• _Assigned task_:
Here the requirement is to repeat every record exactly, in full.

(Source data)
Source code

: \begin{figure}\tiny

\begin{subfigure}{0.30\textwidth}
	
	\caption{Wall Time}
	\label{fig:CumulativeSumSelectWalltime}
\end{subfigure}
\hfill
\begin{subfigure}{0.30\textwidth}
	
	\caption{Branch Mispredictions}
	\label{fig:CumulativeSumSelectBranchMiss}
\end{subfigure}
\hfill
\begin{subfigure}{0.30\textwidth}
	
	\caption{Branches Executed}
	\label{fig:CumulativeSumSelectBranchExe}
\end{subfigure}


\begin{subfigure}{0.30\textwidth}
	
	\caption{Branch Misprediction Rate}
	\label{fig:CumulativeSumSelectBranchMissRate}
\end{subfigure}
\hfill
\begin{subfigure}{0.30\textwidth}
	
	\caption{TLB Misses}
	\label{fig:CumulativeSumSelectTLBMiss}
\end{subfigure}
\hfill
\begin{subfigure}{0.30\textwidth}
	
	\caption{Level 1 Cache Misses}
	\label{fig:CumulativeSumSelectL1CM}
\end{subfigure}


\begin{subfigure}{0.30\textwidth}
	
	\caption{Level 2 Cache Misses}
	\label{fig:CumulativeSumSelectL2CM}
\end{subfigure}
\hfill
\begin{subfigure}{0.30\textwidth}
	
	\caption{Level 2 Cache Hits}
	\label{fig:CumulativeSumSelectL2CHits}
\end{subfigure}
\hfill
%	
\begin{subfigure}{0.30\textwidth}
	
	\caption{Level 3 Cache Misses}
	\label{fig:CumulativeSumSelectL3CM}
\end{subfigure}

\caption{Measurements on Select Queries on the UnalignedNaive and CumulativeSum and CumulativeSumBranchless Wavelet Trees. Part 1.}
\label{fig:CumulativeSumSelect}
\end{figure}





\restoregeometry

• _Solution below_:
Source code

: \begin{figure}\tiny

\begin{subfigure}{0.30\textwidth}
	
	\caption{Wall Time}
	\label{fig:CumulativeSumSelectWalltime}
\end{subfigure}
\hfill
\begin{subfigure}{0.30\textwidth}
	
	\caption{Branch Mispredictions}
	\label{fig:CumulativeSumSelectBranchMiss}
\end{subfigure}
\hfill
\begin{subfigure}{0.30\textwidth}
	
	\caption{Branches Executed}
	\label{fig:CumulativeSumSelectBranchExe}
\end{subfigure}


\begin{subfigure}{0.30\textwidth}
	
	\caption{Branch Misprediction Rate}
	\label{fig:CumulativeSumSelectBranchMissRate}
\end{subfigure}
\hfill
\begin{subfigure}{0.30\textwidth}
	
	\caption{TLB Misses}
	\label{fig:CumulativeSumSelectTLBMiss}
\end{subfigure}
\hfill
\begin{subfigure}{0.30\textwidth}
	
	\caption{Level 1 Cache Misses}
	\label{fig:CumulativeSumSelectL1CM}
\end{subfigure}


\begin{subfigure}{0.30\textwidth}
	
	\caption{Level 2 Cache Misses}
	\label{fig:CumulativeSumSelectL2CM}
\end{subfigure}
\hfill
\begin{subfigure}{0.30\textwidth}
	
	\caption{Level 2 Cache Hits}
	\label{fig:CumulativeSumSelectL2CHits}
\end{subfigure}
\hfill
%	
\begin{subfigure}{0.30\textwidth}
	
	\caption{Level 3 Cache Misses}
	\label{fig:CumulativeSumSelectL3CM}
\end{subfigure}

\caption{Measurements on Select Queries on the UnalignedNaive and CumulativeSum and CumulativeSumBranchless Wavelet Trees. Part 1.}
\label{fig:CumulativeSumSelect}
\end{figure}





\restoregeometry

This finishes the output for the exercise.